As not meaning any other than the PS4s is a replacement? Are you just wilfully being a dickhead, or is it just stubbornness, or both? I don't get this at all...Michelin say it on their actual webpage, you even say it's an interview directly with Michelin, I'm confused at to what more evidence you need. The fucking michelin man walking in and slapping the tyre on your face?

Your original link, and the link at the top of it https://www.tyrereviews.co.uk/Article/Michelin-Pilot-Sport-4-S-Press-Release.htm also states the same thing. Yet because it has softer sidewalls, it's not a replacement in your eyes. Jesus man, get a grip.

EDIT: I should add, just becase they still sell PSS doesn't make your comment valid. I could get Eagle F1 AS3's and 2's at the same time. They want to clear stock.


----------



## TerryCTR (Nov 12, 2009)

Are you, let me highlight what Michelin said in the interview





Continue to ignore it all you like


----------



## Number86 (Oct 20, 2017)

TerryCTR said:


> Are you, let me highlight what Michelin said in the interview
> 
> 
> 
> ...


Are you thick?

You know how articles work right? They put the update at the top, as it's new information. Hence UPDATE to the original article, which was about the 4, not the 4s. Need I also mention, this site you put so much faith in, also contradicts you in the same page, along with Michelin themselves. But ya, ok...

EDIT - Your article was posted in March 2016. The update posted at the top of the same article...October 2016 ¯\_(ツ)_/¯


----------



## TerryCTR (Nov 12, 2009)

Listen d*ckhead, if you want to go and take this up with Michelin that's what to do as that's the responses they gave. If you can't understand that MPSS are still being produced and that they are yet to be replaced you really are a bigger 'tard than I first imagined.

Time for you to get the lint cloth out and clean your little mole lenses, but ah yes I forgot because you post a link that's the gospel as far as your concerned.


----------



## Number86 (Oct 20, 2017)

TerryCTR said:


> Listen d*ckhead, if you want to go and take this up with Michelin that's what to do as that's the responses they gave. If you can't understand that MPSS are still being produced and that they are yet to be replaced you really are a bigger 'tard than I first imagined.
> 
> Time for you to get the lint cloth out and clean your little mole lenses, but ah yes I forgot because you post a link that's the gospel as far as your concerned.


Yeah see above, I just kyboshed your only proof. Why do I need to take it up with Michlein. They say it themselves, and so does your OWN FUCKING LINK you moron.


----------



## Number86 (Oct 20, 2017)

http://www.gtr.co.uk/forum/488993-miche ... 017-a.html
https://www.carthrottle.com/post/michel ... yre-world/

There's a couple of links for you as well. But of course, that's not evidence for you :lol:


----------



## TerryCTR (Nov 12, 2009)

I didn't write the article it's not my link [email protected] break. You haven't done jack your such a fcuking mong the interview is with Michelin and clearly states that they will replace MPSS in the future not that MP4 s currently replace them - especially not in 19 inch which this whole thread is about.

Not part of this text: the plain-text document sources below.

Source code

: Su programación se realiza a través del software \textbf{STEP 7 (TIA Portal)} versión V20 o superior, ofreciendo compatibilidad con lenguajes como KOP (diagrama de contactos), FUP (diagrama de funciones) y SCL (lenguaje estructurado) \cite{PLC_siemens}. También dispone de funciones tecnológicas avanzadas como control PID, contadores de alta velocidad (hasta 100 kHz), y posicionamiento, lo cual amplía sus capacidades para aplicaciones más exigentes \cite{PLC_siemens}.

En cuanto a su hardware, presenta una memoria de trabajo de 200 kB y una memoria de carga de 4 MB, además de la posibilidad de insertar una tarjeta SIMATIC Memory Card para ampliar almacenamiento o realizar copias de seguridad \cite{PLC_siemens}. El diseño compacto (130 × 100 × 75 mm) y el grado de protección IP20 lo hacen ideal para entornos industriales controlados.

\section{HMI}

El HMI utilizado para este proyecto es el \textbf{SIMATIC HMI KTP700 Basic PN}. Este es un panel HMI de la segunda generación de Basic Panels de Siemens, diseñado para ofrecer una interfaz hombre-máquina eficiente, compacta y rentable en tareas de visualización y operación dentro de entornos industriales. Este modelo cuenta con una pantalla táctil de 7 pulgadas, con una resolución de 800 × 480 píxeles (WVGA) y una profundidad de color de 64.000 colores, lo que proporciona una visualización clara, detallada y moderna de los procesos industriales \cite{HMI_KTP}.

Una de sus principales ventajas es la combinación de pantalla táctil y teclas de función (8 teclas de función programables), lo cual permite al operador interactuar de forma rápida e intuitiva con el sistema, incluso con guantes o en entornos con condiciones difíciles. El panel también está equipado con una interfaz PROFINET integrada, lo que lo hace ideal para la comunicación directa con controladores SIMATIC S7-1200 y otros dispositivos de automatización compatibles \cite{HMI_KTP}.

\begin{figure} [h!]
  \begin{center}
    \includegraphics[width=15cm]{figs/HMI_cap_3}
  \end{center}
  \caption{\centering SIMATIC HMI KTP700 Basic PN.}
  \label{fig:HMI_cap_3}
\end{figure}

Keep going posting random forum links though, your so simple that you think that qualifies as proof


----------



## Number86 (Oct 20, 2017)

TerryCTR said:


> I didn't write the article it's not my link [email protected] break. You haven't done jack your such a fcuking mong the interview is with Michelin and clearly states that they will replace MPSS in the future not that MP4 s currently replace them - especially not in 19 inch which this whole thread is about.
> 
> Keep going posting random forum links though, your so simple that you think that qualifies as proof


I don't get you. You dig you heels in when you're wrong so hard, I'd think you're a twelve your old on any other forum. But you appear to drive a very cool car, so I'd assume early 20's at least. Where is your reasoning?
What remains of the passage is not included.